つつがない息衝き

 涙は、ときどき、どうしようもない。
 わけもなく、誰かに見られてはいけないと、ひたすらに耐える事により、日常の一喜一憂、涙を流すに匹敵する出来事と実際に涙を流す瞬間に、大きなタイムラグが生じていく。私の涙は遅くやってくる。これもまた、鈍いということだろう。しかし、耐えていても結局は、我慢はいずれ限界が来るものだ、何度でも。ふとした拍子に涙腺が決壊して、これまで蓄積した事もついでに洗いざらい流してしまうあたりは、全くもって、どうしようもない。一度流れた涙は留まる事を知らず、言葉を発すれば果てのない支離滅裂。よって、何故その事をここで泣く?!という状況なんて全くもって少なくはない。
 ああ、どうしようもない。
 それが大人になったということでは決してなくて、子供の頃からそうなのだ。たとえ学校でイヤな出来事があっても、たとえ病院の注射が痛くても、その場では堪え、家に帰って母のおかえりを聞いた瞬間に、涙よこんにちは、わあわあ泣き出していた。逆に大人になってからは、そのタイムラグが更に大きくなったような気さえする。稀に、その場で瞬時に涙を流せる人を眺めては、すぐに泣ける事を羨ましくも思う。なので、過去に私の泣いてる姿を目の前で見た事がある方は、コイツはよっぽど気を許してるのだと思って下さい。勿論、困らせるなどの悪気なんてものは毛頭無いが、悪気がないからこそ、たちが悪く、どうしようもない。
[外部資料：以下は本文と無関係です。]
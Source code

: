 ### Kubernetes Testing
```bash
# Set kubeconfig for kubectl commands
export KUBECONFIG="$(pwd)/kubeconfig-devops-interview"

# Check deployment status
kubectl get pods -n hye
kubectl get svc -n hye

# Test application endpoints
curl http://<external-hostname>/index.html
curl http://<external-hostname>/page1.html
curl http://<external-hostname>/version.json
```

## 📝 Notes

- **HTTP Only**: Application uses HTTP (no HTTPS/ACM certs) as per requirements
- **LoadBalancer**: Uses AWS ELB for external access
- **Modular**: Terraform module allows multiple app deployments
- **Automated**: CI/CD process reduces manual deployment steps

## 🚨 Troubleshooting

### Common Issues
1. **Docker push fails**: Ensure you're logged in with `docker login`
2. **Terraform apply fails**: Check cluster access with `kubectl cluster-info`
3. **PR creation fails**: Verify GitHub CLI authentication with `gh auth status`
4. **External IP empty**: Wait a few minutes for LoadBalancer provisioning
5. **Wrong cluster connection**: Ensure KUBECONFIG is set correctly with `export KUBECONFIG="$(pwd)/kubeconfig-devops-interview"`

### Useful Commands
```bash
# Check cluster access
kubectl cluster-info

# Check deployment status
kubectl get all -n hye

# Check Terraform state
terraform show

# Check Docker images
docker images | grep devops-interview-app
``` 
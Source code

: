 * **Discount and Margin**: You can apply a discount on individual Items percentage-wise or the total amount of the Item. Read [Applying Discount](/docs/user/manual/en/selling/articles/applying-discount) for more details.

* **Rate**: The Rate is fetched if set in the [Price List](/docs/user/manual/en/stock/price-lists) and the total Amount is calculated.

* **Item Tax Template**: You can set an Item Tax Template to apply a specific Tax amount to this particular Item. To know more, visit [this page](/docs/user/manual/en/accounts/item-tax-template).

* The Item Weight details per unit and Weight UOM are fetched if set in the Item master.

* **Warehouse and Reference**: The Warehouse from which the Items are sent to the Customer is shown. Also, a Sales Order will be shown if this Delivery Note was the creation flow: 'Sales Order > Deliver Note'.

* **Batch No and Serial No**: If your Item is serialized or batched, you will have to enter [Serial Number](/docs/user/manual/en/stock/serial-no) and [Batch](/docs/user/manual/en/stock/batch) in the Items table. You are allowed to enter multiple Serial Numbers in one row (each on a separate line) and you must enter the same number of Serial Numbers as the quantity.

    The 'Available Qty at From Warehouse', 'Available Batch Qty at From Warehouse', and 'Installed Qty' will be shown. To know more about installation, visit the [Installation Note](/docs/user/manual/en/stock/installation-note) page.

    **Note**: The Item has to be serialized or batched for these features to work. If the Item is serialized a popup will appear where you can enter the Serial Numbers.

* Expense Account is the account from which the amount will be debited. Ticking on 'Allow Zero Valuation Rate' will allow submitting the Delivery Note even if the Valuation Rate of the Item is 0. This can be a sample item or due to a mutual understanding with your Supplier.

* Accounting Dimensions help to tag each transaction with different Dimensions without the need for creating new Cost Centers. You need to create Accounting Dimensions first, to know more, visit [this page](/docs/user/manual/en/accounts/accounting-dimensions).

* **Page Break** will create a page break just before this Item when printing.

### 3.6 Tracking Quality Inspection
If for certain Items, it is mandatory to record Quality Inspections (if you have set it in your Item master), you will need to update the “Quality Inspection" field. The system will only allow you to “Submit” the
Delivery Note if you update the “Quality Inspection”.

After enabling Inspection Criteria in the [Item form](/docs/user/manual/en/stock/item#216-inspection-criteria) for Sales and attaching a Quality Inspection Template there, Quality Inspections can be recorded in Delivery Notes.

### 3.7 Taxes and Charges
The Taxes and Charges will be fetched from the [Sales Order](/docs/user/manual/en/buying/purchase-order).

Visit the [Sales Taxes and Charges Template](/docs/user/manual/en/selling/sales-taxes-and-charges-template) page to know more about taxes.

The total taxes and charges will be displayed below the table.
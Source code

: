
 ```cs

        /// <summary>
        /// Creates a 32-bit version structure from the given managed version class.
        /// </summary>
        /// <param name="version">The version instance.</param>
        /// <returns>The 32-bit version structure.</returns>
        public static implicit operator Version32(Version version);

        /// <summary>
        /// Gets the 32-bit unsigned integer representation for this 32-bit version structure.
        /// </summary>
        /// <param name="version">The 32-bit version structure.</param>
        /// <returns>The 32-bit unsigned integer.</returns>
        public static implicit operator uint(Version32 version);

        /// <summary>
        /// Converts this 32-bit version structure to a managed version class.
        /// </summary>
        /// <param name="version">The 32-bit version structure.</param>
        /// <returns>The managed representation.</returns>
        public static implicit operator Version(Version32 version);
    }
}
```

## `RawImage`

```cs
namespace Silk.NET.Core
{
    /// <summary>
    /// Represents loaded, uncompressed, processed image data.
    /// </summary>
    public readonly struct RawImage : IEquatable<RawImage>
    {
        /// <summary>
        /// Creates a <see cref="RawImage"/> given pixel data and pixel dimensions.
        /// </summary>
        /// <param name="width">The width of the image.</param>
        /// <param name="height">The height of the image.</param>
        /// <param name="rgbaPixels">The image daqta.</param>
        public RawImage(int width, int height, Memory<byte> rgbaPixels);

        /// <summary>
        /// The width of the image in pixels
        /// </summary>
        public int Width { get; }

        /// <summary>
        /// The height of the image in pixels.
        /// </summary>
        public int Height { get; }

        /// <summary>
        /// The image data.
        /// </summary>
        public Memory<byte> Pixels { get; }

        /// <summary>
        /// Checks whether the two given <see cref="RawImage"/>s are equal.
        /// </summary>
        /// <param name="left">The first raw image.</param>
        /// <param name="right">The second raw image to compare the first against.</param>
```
 しかし、蓄積して、いっぺんに流す涙は、ある意味では、私にとっては間隔を置いた精算ともリセットとも言える。日々を生きれば荷物が増えるが、容量には限界があり、すべての荷物を持ち歩くことは出来ない。言わば鞄のようなもので、一度身を軽くして、置いていくものは置いていき、今必要なものだけを持ち歩く。一度リセットしたところで得るものはたくさんあり、それもまた更に継続へと繋がってく。
 あくまで雑感に過ぎなくて、今ここに書いている事が、私に特別何かが起こったわけでも、どうって事もない。ただ、判りやすい気持ちの在り方で、良いモチベーションを保つ事が出来そう。思い込みと、勘違いと、執念なくして、なかなか前へは進めない、結局はそんなものだ。良くも悪くも身の破滅。言い得て妙な言葉だが、何にせよ破滅へ向かってるのだろう。どうせ破滅へ向かうなら、良き方向へ。